Zoomd Technologies (Zoomd Technologies Stock Quote, Chart, News, Analysts, Financials TSX:ZOMD) has formed a strategic partnership with E2 to accelerate its expansion into the sports and betting vertical, a move that analysts say reinforces Zoomd’s value proposition and medium-term growth outlook.
The partnership builds on several months of collaboration that Zoomd said demonstrated strong alignment between E2’s industry relationships and Zoomd’s performance-marketing technology, including real-time analytics and performance-based campaign-optimization tools.
“We are constructive on the announcement, which we think validates our thesis that ZOMD offers a strong value proposition to its target verticals, and is well-positioned to continue its growth trajectory over the medium/long-term,” said ATB Capital Markets analyst Martin Toner.

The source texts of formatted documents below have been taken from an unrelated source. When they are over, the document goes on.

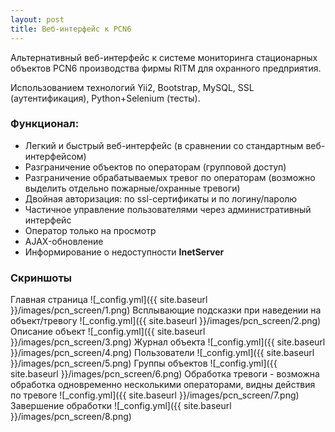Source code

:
 ```yaml
---
layout: post
title: Веб-интерфейс к PCN6
---
```


Альтернативный веб-интерфейс к системе мониторинга стационарных объектов PCN6 производства фирмы RITM для охранного предприятия.

Использованием технологий Yii2, Bootstrap, MySQL, SSL (аутентификация), Python+Selenium (тесты).

### Функционал:
- Легкий и быстрый веб-интерфейс (в сравнении со стандартным веб-интерфейсом)
- Разграничение объектов по операторам (групповой доступ)
- Разграничение обрабатываемых тревог по операторам (возможно выделить отдельно пожарные/охранные тревоги)
- Двойная авторизация: по ssl-сертификаты и по логину/паролю
- Частичное управление пользователями через административный интерфейс
- Оператор только на просмотр
- AJAX-обновление
- Информирование о недоступности **InetServer**

### Скриншоты
Главная страница
![_config.yml]({{ site.baseurl }}/images/pcn_screen/1.png)
Всплывающие подсказки при наведении на объект/тревогу
![_config.yml]({{ site.baseurl }}/images/pcn_screen/2.png)
Описание объект
![_config.yml]({{ site.baseurl }}/images/pcn_screen/3.png)
Журнал объекта
![_config.yml]({{ site.baseurl }}/images/pcn_screen/4.png)
Пользователи
![_config.yml]({{ site.baseurl }}/images/pcn_screen/5.png)
Группы объектов
![_config.yml]({{ site.baseurl }}/images/pcn_screen/6.png)
Обработка тревоги - возможна обработка одновременно несколькими операторами, видны действия по тревоге
![_config.yml]({{ site.baseurl }}/images/pcn_screen/7.png)
Завершение обработки
![_config.yml]({{ site.baseurl }}/images/pcn_screen/8.png)
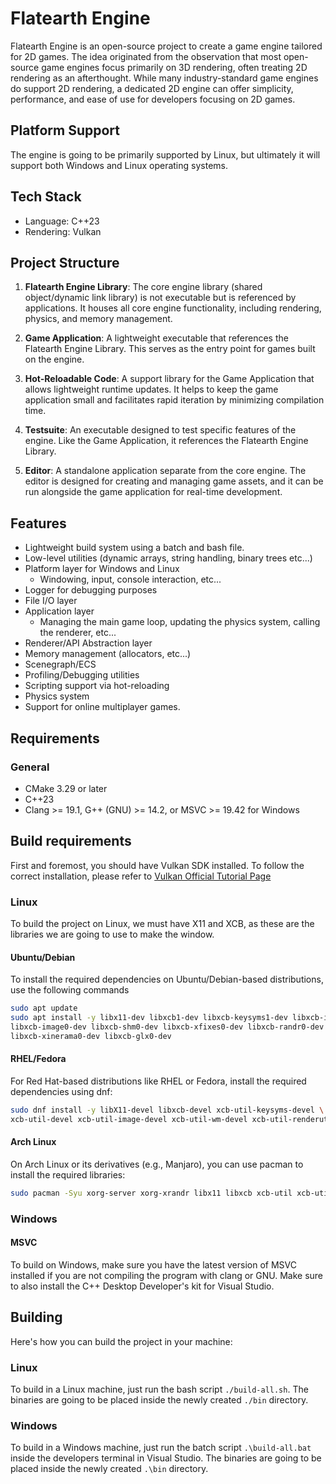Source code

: # Flatearth Engine

Flatearth Engine is an open-source project to create a game engine tailored for 2D games.
The idea originated from the observation that most open-source game engines focus primarily on 3D rendering, 
often treating 2D rendering as an afterthought. While many industry-standard game engines do support 
2D rendering, a dedicated 2D engine can offer simplicity, performance, and ease
of use for developers focusing on 2D games.

## Platform Support 

The engine is going to be primarily supported by Linux, but ultimately it will
support both Windows and Linux operating systems.

## Tech Stack

- Language: C++23
- Rendering: Vulkan

## Project Structure

1. **Flatearth Engine Library**:
The core engine library (shared object/dynamic link library) is not executable but
is referenced by applications. It houses all core engine functionality, including rendering,
physics, and memory management.

2. **Game Application**:
A lightweight executable that references the Flatearth Engine Library. This serves as the entry
point for games built on the engine.

3. **Hot-Reloadable Code**:
A support library for the Game Application that allows lightweight runtime updates. It helps
to keep the game application small and facilitates rapid iteration by minimizing compilation time.

4. **Testsuite**:
An executable designed to test specific features of the engine. Like the Game Application,
it references the Flatearth Engine Library.

5. **Editor**:
A standalone application separate from the core engine. The editor is designed for creating and
managing game assets, and it can be run alongside the game application for real-time development.


## Features
- Lightweight build system using a batch and bash file.
- Low-level utilities (dynamic arrays, string handling, binary trees etc...)
- Platform layer for Windows and Linux
	- Windowing, input, console interaction, etc...
- Logger for debugging purposes
- File I/O layer
- Application layer
	- Managing the main game loop, updating the physics system, calling the renderer, etc...
- Renderer/API Abstraction layer
- Memory management (allocators, etc...)
- Scenegraph/ECS
- Profiling/Debugging utilities
- Scripting support via hot-reloading
- Physics system
- Support for online multiplayer games.


## Requirements

### General

- CMake 3.29 or later
- C++23
- Clang >= 19.1, G++ (GNU) >= 14.2, or MSVC >= 19.42 for Windows

## Build requirements

First and foremost, you should have Vulkan SDK installed. To follow the correct
installation, please refer to [Vulkan Official Tutorial Page](https://vulkan-tutorial.com/Development_environment)

### Linux

To build the project on Linux, we must have X11 and XCB, as these are the libraries
we are going to use to make the window.

#### Ubuntu/Debian

To install the required dependencies on Ubuntu/Debian-based distributions, use 
the following commands


```bash
sudo apt update
sudo apt install -y libx11-dev libxcb1-dev libxcb-keysyms1-dev libxcb-icccm4-dev \
libxcb-image0-dev libxcb-shm0-dev libxcb-xfixes0-dev libxcb-randr0-dev libxcb-render-util0-dev \
libxcb-xinerama0-dev libxcb-glx0-dev
```

#### RHEL/Fedora

For Red Hat-based distributions like RHEL or Fedora, install the required dependencies using dnf:

```bash
sudo dnf install -y libX11-devel libxcb-devel xcb-util-keysyms-devel \
xcb-util-devel xcb-util-image-devel xcb-util-wm-devel xcb-util-renderutil-devel
```

#### Arch Linux

On Arch Linux or its derivatives (e.g., Manjaro), you can use pacman to install the required libraries:

```bash
sudo pacman -Syu xorg-server xorg-xrandr libx11 libxcb xcb-util xcb-util-wm xcb-util-image
```

### Windows

#### MSVC 

To build on Windows, make sure you have the latest version of MSVC installed if you are not
compiling the program with clang or GNU. Make sure to also install the C++ Desktop Developer's
kit for Visual Studio.

## Building

Here's how you can build the project in your machine:

### Linux

To build in a Linux machine, just run the bash script `./build-all.sh`. The
binaries are going to be placed inside the newly created `./bin` directory.

### Windows

To build in a Windows machine, just run the batch script `.\build-all.bat` inside
the developers terminal in Visual Studio. The binaries are going to be placed inside
the newly created `.\bin` directory.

Zoomd chairman Amit Bohensky said the agreement reflects the company’s strategy of broadening into high-growth categories while diversifying customer concentration.
“Together with E2, we will enable sportsbook operators to run smarter, more efficient campaigns and unlock meaningful growth,” he said, adding that initial integrations are underway, with larger-scale campaigns to roll out in select markets in the coming months.
Zoomd’s platform uses data to identify the highest-value inventory for pay-for-performance advertising. The company has secured an increasing roster of large brands, including the NBA, and has delivered a revenue CAGR of roughly 50% since Q2/23, five consecutive quarters of net profitability, and EBITDA margins in the high-20% range. Despite this trajectory, the stock remains under-followed and trades at about 7.4x 2025e EV/EBITDA, below AdTech peers delivering 20–30% growth.
ATB Capital Markets and Toner initiated coverage of Zoomd on Oct. 20 with an “Outperform” rating and a C$4.00 one-year target, saying the company is positioned to capture a growing share of the “Open Internet” ad market through its performance-based user-acquisition platform.
Toner said Zoomd should generate $19.4-million in Adjusted EBITDA on $77.3-million of revenue in fiscal 2025, improving to $21.8-million on $95.2-million in fiscal 2026.